ATTEST:                                     OPERATOR

                                            IROQUOIS PIPELINE OPERATING COMPANY

                                            By:
-----------------------------                       ----------------------------

                                            Title:  ----------------------------


                                            By:
-----------------------------                       ----------------------------

                                            Title:  ----------------------------



                                            TENNESSEE GAS PIPELINE COMPANY

                                            By:
                                               ---------------------------------
                                                   Agent and Attorney-in-Fact


<PAGE>


                                    EXHIBIT A

                    ACCOUNTING PROCEDURE TO AGREEMENT BETWEEN
                     IROQUOIS PIPELINE OPERATING COMPANY AND
                         TENNESSEE GAS PIPELINE COMPANY
                WITH RESPECT TO IROQUOIS GAS TRANSMISSION SYSTEM

                                    ARTICLE I

                                General Provision

         1.01 Statements and Billings. Tennessee shall bill the Operator, on or
before the twenty-fifth day of each month (or as soon as possible thereafter)
for the actual costs and expenses for the previous month and any adjustments
which may be necessary to correct prior estimated billings to actual. Such bills
submitted by Tennessee will be summarized by appropriate classifications
indicative of the nature thereof.

         1.02 Payment by Operator. The Operator shall pay to Tennessee all bills
presented as provided in the Iroquois Pipeline Operating Company and Tennessee
Gas Pipeline Company Agreement with Respect to Iroquois Gas Transmission System
("IPOC/Tennessee Agreement") on or before thirty (30) days from the date such
invoice is rendered. If payment is not made within such time, the unpaid balance
shall bear interest until paid at a rate (which in no event shall be higher than
the maximum rate or rates permitted by applicable law) equal to the rate
designated by the Morgan Guaranty Trust Company from time to time as its prime
rate plus one percent. Payment by or on behalf of the Operator shall not be
deemed a waiver of the right to recoup any amount in question.
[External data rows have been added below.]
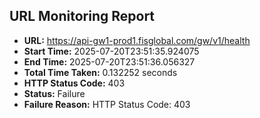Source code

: ## URL Monitoring Report

- **URL:** https://api-gw1-prod1.fisglobal.com/gw/v1/health
- **Start Time:** 2025-07-20T23:51:35.924075
- **End Time:** 2025-07-20T23:51:36.056327
- **Total Time Taken:** 0.132252 seconds
- **HTTP Status Code:** 403
- **Status:** Failure
- **Failure Reason:** HTTP Status Code: 403

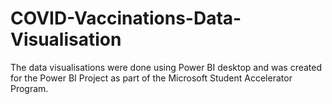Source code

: # COVID-Vaccinations-Data-Visualisation
The data visualisations were done using Power BI desktop and was created for the Power BI Project as part of the  Microsoft Student Accelerator Program. 
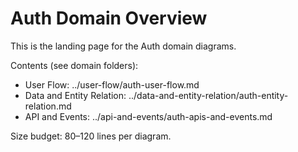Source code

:# Auth Domain Overview

This is the landing page for the Auth domain diagrams.

Contents (see domain folders):
- User Flow: ../user-flow/auth-user-flow.md
- Data and Entity Relation: ../data-and-entity-relation/auth-entity-relation.md
- API and Events: ../api-and-events/auth-apis-and-events.md

Size budget: 80–120 lines per diagram.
         1.03 Adjustments. Except for any adjustments which may arise from FERC
Compliance Audits, payment of any such bills shall not prejudice the right of
the Operator to protest or question the correctness thereof; provided, however,
that, absent fraud or intentional concealment


<PAGE>

or misrepresentation by Tennessee or its employees, all bills and statements
rendered to the Operator by Tennessee during any calendar year shall
conclusively be presumed to be true and correct after 25 months following the
end of any such calendar year, unless prior to the end of said 25-month period
the Operator takes written exception thereto and makes claim on Tennessee for
adjustment; provided, however this shall not prevent adjustment resulting from
physical inventory of the Facilities and other Partnership property. No
adjustment to any bill or statement favorable to Tennessee shall be made unless
it is made within 23 months following the end of the calendar year in which such
bill or statement was rendered by Tennessee.

         1.04 Financial Records. Tennessee shall maintain accurate books and
records in accordance with the Required Accounting Practice covering all of
Tennessee's actions under this IPOC/Tennessee Agreement.
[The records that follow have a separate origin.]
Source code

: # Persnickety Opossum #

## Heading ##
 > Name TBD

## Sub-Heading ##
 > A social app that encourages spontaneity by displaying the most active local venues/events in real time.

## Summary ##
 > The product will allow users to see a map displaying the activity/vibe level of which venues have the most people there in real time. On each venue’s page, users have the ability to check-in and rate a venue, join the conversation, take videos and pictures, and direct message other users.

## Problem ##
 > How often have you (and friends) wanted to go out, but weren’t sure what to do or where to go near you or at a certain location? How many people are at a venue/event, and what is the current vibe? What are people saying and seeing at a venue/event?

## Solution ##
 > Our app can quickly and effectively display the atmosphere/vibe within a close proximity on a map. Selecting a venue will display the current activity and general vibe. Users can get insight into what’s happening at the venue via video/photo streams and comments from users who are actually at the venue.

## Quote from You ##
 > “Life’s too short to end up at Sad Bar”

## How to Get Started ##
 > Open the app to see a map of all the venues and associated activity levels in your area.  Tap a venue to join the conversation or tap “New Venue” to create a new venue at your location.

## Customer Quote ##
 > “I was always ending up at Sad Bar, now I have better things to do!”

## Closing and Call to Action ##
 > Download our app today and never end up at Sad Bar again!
                                   ARTICLE II

                                  Capital Items

         2.01 Operator shall be responsible for the purchase of capital items,
which responsibility may be delegated to Tennessee. Except for items included in
a previously approved budget that remains in effect, prior to the acquisition of
any capital item in the name or on behalf of the Partnership, Tennessee shall
prepare and submit to the Operator a forecast of the cost of such capital item.
Upon approval of such forecast or of the proposed purchase by the Operator,
Tennessee shall have authority to purchase such capital item in Partnership's
name without further approval or action by the Operator or the Partnership. To
the extent Tennessee owns property necessary or desirable for the operation and
maintenance of the Facilities which (i) under the accounting rules and
regulations, if any, at the time in effect, might be capitalized, (ii)

<PAGE>

Tennessee in its sole discretion is willing to transfer for consideration to
Partnership, and (iii) can be transferred by Tennessee to Partnership free and
clear of all prior liens and encumbrances, Tennessee, if approved by the
Operator, may so transfer such property to Partnership and charge the Operator
the net book value thereof as reflected on the books of Tennessee on the date of
transfer, and any applicable warehousing fees.
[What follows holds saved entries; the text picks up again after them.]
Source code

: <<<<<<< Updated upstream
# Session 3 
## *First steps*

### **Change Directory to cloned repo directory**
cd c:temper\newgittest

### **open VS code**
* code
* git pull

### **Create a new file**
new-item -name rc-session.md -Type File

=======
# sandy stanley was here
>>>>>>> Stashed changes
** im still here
         2.02 For purposes of this Article II, "capital item" means any
property, real or personal, costing more than a ceiling amount to be established
by mutual agreement of the Operator and Tennessee which might be capitalized
under the accounting rules and regulations, if any, at the time prescribed by
the regulatory body or bodies under the jurisdiction of which the Partnership is
at the time operating. Currently the ceiling amount under this section is five
hundred dollars ($500).

         2.03 Tennessee shall be responsible for the maintenance of all
Operator-owned capital items used for the operation and maintenance of the
Facilities. The Operator shall reimburse Tennessee for expenses involved in the
maintenance of such capital items.

                                   ARTICLE III

                        Costs, Expenses and Expenditures

         Subject to the limitations hereinafter prescribed and the provisions of
the IPOC/Tennessee Agreement to which this Accounting Procedure is an exhibit,
Tennessee shall charge the Operator for all costs and expenses incurred by
Tennessee (except those costs incurred under Section 8.1 of the IPOC/Tennessee
Agreement in connection with the performance of its duties and responsibilities
under the IPOC/Tennessee Agreement (hereinafter collectively


<PAGE>

referred to as "Performance of Tennessee's Responsibilities"), including but not
limited to the following items:

         3.01 Rentals. All rentals paid by Tennessee, except that the Operator
shall not be responsible for any rentals of warehouse space by Tennessee except
upon prior consent by the Operator. Tennessee will bill a flat fee of
$2,500/month for use of its properties, tools and furniture that it uses in
providing services to the Operator.

         3.02 General Office Operating Costs. General office operating costs,
which shall include but not be limited to the cost of printing, reproduction,
office supplies, telephone, telegraph, telecopy, telefax, computer services and
similar electronic services, rents and other supplies and expenses, but shall
exclude the administrative and general expenses described in Section 3.14
hereof. General office operating costs shall be calculated for each department
of Tennessee or its Affiliates that incurs costs in connection with the
provision of services under the IPOC/Tennessee Agreement and shall be computed
by taking the product of (i) the ratio of the amount of time worked in
connection with the provision of such services by the employees of Tennessee or
its Affiliates in the applicable department to the total amount of time worked
by the employees of Tennessee or its Affiliates in such department, and (ii) the
total amount of general office operating costs in such department.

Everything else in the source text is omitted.